Sie schleppten etwas, was aussah wie ein Stückchen von einem jener Bio-Gummibärchen, die Lillys Kumpel Nils so gerne aß. Nils
gehörte in die Kategorie «Nervtötkinder». Ich erinnerte mich an meine letzte Unterredung mit dem Balg, als ich ihm mit sanfter
Stimme erklärte: «Wenn du mich noch einmal blöde Schlampe nennst, wird dich nachts ein Monster aufsuchen und dir deinen kleinen
frechen Mund zunähen.»
«Hey du, pack mit an!», schrie die Anführerin.
Ich blickte sie an.
«Ja, dich hab ich gemeint!», brüllte sie.
Ich wusste nicht, wie ich reagieren sollte, schließlich wird man nicht alle Tage von einer Ameise angeschrien.
«Welcher Einheit gehörst du an?»
«Ich … ich weiß nicht», antwortete ich ebenso wahrheitsgemäß wie verdattert.
|43| Die Anführerin wurde bei meiner sichtlichen Verwirrung einen Hauch milder: «Ah, verstehe, du warst im großen Nebel.»
«Was für ein großer Nebel?»
«Der große Nebel, der von Zeit zu Zeit draußen erscheint. Die meisten, die er erwischt, sterben jämmerlich. Die, die Glück
haben wie du, werden verwirrt oder blind. Oder beides.»
Das klang für mich verdammt so, als ob es sich bei dem großen Nebel um Insektengift handelte, so wie ich es auch mehr als
einmal – vergeblich – benutzt hatte, um die Ameisen von unserer Terrasse zu vertreiben.
«Ja, ähem … ich bin ein Opfer des großen Nebels», antwortete ich.
«Ich bin Kommandant Krttx», erklärte sie schnarrend.
Ich wunderte mich nicht nur über die Abwesenheit von Vokalen in ihrem Namen, sondern auch über die vielen Narben, die sich
über ihren Körper zogen.

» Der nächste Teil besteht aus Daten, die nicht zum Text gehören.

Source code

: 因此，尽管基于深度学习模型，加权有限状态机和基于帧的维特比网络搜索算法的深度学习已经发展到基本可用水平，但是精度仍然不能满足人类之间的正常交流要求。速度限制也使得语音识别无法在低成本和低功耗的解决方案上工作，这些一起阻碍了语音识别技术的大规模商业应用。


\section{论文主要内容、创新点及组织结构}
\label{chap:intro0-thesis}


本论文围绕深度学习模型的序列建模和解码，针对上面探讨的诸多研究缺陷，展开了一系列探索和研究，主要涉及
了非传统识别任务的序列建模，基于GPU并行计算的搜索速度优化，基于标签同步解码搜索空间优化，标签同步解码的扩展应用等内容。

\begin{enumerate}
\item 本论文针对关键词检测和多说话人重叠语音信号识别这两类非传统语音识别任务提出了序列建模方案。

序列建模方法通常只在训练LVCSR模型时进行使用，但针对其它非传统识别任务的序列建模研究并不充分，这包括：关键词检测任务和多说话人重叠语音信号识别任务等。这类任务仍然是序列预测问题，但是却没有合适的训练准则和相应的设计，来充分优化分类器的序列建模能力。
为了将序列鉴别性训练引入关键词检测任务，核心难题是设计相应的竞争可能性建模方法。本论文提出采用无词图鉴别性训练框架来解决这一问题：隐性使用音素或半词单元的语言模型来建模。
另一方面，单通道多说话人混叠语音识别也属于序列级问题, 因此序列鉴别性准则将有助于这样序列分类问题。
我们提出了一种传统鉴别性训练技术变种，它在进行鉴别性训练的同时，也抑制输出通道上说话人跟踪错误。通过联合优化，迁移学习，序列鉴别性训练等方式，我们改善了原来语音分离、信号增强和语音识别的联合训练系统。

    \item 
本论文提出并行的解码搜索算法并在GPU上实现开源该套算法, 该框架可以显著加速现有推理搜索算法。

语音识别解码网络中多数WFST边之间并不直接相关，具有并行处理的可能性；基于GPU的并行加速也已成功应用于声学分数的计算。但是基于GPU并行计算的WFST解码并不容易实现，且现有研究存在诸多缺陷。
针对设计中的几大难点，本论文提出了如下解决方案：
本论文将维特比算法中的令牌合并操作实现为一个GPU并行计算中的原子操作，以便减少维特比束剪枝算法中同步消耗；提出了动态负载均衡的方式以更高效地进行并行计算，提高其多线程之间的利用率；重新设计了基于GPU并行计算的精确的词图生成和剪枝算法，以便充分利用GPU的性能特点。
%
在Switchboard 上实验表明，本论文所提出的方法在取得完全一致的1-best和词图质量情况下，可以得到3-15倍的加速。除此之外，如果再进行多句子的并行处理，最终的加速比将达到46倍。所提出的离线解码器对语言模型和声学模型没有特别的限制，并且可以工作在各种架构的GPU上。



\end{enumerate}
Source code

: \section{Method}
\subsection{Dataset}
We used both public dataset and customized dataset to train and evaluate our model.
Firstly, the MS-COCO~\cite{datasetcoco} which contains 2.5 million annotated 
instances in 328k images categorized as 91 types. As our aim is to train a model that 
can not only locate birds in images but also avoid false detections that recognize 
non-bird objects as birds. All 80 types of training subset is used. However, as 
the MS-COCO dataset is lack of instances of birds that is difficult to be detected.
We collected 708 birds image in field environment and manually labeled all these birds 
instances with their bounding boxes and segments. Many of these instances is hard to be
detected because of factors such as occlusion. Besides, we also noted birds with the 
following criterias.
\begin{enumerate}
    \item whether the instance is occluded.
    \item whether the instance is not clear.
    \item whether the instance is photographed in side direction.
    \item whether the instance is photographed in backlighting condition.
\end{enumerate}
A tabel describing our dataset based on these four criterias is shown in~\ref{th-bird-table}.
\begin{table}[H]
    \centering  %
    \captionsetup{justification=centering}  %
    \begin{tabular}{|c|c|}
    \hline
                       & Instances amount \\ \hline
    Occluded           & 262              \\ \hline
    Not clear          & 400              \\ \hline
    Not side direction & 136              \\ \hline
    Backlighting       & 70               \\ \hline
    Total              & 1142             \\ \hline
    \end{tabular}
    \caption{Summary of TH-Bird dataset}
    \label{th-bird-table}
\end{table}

Hatte sie sich die im Kampf zugezogen?
«Wie heißt du?», fragte Krttx.
«Kim.»
«Was ist das denn für ein bescheuerter Name?»
Und ich hörte, wie die Soldatinnen leise kicherten.
«Ruhe im Glied», schrie Krttx. Spaß in der Truppe konnte sie anscheinend nicht ertragen.
«Pack mit an, Kim», sagte sie, und aus ihrem Mund klang «Kim» wie ein besonders abfälliges Schimpfwort.
«Nein danke», antwortete ich. Das fehlte mir noch: Tot sein und dann auch noch Gummibärchen schleppen!
«Pack mit an!»
«In diesem Ton schon mal gar nicht.» Mir passte es nicht, so angeschrien zu werden. Wenn in einem Gespräch mit meiner |44| Beteiligung jemand laut wurde, dann war das in der Regel ich.
«Ach, welchen Ton hättest du denn gerne?», fragte Krttx in einem süßlichen Tonfall.